GE 281 Immigration and Ethnicity in America (3 credits/3 contact hours)
Immigration and ethnicity in the United States is examined from historical and geographical perspectives. Case studies of various ethnic groups are discussed in detail.

I
mmigration and Ethnicity in America is periodically offered in face-to-face, hybrid or online forms of delivery. It can be selected as a general education course in either the Social Sciences or Humanities categories. Students explore the peopling of the United States for the past 200 years through readings, films, and lectures. Attributes associated with the principal immigrant groups that characterize different regions across the American continent are examined with special reference to culture and food. Immigration and Ethnicity in America is an ideal course for students majoring in Geography, History, Sociology, Economics, Political Science, Anthropology, Social Work, Education, English, Creative Writing and Film Studies.

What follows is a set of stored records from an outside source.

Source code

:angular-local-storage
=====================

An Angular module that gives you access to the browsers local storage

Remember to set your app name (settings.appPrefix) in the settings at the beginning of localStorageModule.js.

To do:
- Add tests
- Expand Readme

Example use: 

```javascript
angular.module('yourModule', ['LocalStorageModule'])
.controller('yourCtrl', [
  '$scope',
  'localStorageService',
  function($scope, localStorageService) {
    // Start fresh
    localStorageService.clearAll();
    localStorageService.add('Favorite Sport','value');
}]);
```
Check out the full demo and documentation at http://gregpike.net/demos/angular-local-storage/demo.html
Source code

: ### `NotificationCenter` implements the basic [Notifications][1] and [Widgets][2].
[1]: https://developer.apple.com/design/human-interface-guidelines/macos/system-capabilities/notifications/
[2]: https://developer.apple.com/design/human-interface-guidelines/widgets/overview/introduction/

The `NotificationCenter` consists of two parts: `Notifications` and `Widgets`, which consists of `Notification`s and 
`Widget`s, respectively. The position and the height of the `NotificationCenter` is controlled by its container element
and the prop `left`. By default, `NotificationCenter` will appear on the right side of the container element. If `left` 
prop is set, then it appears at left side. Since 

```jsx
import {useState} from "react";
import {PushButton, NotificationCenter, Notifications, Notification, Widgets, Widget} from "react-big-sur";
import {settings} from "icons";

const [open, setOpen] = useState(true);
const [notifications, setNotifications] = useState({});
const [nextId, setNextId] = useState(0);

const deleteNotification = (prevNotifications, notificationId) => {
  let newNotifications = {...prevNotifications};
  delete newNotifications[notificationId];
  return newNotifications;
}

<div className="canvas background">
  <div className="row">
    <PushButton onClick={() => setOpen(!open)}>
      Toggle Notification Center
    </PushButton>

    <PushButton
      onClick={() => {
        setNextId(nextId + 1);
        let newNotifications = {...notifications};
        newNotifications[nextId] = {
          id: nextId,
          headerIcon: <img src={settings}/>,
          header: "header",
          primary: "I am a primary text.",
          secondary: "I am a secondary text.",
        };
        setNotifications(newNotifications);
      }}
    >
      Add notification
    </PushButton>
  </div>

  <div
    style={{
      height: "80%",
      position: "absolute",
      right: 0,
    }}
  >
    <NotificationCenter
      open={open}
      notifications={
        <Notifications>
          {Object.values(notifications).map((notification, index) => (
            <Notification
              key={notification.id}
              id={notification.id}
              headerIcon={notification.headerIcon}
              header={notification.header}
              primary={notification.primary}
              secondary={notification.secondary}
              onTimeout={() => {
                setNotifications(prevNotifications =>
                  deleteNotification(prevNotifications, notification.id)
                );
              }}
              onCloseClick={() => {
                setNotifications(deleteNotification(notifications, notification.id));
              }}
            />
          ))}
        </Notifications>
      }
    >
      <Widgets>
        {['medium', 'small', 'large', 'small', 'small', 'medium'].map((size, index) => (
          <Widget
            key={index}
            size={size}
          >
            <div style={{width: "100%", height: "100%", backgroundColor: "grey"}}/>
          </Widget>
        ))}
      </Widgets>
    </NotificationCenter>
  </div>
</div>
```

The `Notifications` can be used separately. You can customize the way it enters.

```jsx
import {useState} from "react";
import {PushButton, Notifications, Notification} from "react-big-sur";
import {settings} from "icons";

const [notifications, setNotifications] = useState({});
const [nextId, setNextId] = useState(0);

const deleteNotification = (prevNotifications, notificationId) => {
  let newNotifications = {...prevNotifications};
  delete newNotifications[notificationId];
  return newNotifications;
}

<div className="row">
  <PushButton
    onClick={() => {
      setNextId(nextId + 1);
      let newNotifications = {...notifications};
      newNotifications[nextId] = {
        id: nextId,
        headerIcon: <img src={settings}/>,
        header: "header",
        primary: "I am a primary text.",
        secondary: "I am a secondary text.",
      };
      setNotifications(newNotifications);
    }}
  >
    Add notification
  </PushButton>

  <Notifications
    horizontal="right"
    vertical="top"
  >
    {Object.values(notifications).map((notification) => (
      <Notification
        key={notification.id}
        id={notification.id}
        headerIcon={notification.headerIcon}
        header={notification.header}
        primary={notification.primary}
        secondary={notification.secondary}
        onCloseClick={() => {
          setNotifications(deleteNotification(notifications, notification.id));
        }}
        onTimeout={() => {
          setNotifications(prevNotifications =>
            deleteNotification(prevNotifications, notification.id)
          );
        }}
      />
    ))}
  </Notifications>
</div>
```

GE 296 Sustainability in the Face of Globalization: Southern Africa (6 credits/6 contact hours)
This seminar provides an in-depth study of southern Africa, with special focus placed on South Africa. Social characteristics, as well as the region’s history and economic development are examined in addition to its natural environment and cultural geography. Of special importance are matters associated with natural resources, migration, changing indigenous lifeways, political geography, zoogeography, and wildlife conservation, as political, cultural, and economic conflicts emerge during an era marked by globalization. 

Sustainability in the Face of Globalization: Southern Africa is offered periodically as a study abroad course, which also incorporates online instruction. It can be selected as a general education course in the Social Sciences, Humanities, or Natural Sciences categories. Students engage in substantial reading, writing, and asynchronous dialogue prior to the departure to Africa. A two-week field expedition in South Africa includes examinations of indigenous lifeways, urban geographies, and environmental conservation. A wilderness safari experience is a highlight of the expedition. Sustainability in the Face of Globalization: Southern Africa is an ideal course for students in any major seeking to take part in short-term study abroad to Sub-Saharan Africa, which includes a rich safari experience.